Thanks Julien, that looks quite interesting. I'll try to remember to look out for this in the mainstream kernels in the future. On Sat, 17 Sep 2016 at 21:56 Julien Goodwin via luv-main < luv-main@luv.asn.au> wrote:
On 16/09/16 18:33, Julien Goodwin via luv-main wrote:
On 16/09/16 11:02, Toby Corkindale via luv-main wrote:
I noticed that Windows 10 now uses CTCP as the default TCP congestion/rate control algorithm, but Linux still defaults to the old Cubic algorithm.
CTCP doesn't appear to be available on Ubuntu LTS at the moment, but there's a whole host of others to choose from.

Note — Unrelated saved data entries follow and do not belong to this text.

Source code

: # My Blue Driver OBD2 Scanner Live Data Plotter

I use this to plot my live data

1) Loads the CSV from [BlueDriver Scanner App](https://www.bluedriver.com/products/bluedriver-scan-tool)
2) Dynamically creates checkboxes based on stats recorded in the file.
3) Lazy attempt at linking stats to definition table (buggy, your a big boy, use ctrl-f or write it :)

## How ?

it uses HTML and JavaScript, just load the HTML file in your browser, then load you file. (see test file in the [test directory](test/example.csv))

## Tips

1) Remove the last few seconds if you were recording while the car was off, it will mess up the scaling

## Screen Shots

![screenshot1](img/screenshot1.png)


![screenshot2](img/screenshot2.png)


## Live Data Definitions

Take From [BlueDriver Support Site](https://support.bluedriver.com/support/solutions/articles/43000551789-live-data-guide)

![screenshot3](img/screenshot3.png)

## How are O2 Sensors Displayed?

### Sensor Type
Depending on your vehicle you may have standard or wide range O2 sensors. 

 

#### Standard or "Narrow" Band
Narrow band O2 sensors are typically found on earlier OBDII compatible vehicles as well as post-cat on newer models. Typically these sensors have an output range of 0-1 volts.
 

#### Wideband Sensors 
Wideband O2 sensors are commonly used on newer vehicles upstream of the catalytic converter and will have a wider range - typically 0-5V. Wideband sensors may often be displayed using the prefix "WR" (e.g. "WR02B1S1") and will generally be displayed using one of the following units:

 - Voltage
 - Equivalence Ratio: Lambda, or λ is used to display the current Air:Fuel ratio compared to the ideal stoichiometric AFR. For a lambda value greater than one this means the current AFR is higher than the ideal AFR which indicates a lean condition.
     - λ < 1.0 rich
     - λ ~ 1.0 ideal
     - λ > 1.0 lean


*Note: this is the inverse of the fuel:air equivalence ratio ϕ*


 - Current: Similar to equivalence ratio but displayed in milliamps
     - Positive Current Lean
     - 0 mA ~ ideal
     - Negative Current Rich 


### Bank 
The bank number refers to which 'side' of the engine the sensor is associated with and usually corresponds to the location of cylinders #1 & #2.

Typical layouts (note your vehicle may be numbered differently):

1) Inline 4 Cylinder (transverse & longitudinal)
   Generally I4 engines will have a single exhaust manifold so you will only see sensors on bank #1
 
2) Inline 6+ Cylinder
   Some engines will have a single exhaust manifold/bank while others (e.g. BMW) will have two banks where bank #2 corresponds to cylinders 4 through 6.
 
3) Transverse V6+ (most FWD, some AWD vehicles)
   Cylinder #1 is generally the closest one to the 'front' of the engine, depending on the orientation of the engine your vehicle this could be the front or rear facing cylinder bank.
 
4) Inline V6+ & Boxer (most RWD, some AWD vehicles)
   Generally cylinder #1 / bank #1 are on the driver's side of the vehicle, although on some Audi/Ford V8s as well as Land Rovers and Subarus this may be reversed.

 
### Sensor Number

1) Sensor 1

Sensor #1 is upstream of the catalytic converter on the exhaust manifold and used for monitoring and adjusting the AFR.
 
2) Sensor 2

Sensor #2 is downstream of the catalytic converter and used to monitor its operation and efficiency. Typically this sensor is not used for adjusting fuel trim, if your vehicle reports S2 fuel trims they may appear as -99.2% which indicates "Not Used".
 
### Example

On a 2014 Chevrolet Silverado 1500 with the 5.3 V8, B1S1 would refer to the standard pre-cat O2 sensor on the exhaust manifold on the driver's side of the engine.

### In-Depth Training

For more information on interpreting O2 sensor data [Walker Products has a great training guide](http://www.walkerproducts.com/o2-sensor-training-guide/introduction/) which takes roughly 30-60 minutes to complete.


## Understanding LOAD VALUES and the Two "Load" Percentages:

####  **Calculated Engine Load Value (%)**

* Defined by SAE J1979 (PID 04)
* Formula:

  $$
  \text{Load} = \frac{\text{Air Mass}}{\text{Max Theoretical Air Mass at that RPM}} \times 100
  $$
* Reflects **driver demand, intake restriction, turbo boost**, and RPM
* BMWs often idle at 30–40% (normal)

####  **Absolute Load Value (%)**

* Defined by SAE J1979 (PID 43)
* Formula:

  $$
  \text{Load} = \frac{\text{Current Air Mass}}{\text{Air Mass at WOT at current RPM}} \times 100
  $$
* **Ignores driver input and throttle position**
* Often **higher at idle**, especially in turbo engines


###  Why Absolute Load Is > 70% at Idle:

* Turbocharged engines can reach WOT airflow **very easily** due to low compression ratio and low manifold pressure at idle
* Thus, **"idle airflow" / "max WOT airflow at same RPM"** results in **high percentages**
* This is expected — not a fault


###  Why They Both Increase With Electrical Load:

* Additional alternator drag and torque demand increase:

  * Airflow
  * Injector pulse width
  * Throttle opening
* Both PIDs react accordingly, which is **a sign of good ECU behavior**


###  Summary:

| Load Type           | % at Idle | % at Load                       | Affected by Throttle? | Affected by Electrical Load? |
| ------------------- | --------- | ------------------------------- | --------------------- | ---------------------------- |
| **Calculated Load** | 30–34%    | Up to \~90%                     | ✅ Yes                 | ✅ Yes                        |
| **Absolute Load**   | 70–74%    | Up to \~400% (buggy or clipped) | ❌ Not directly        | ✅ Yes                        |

Has anyone here worked out which is the best one to use on typical consumer internet links in Australia?
Over and above the rate control algorithm Linux has a bunch of features that make it work much better than a to-the-spec cubic implementation (not surprising with a bunch of large content providers like $EMPLOYER submitting their fixes upstream).
Things like TCP pacing and the work from the bufferbloat folk have really improved things.
https://fasterdata.es.net/host-tuning/linux/fair-queuing-scheduler/
...and something that finally went public overnight is a new TCP rate control algorithm from some of the folk at $EMPLOYER, I for one am very much looking forward to this hitting upstream and then into a Debian kernel.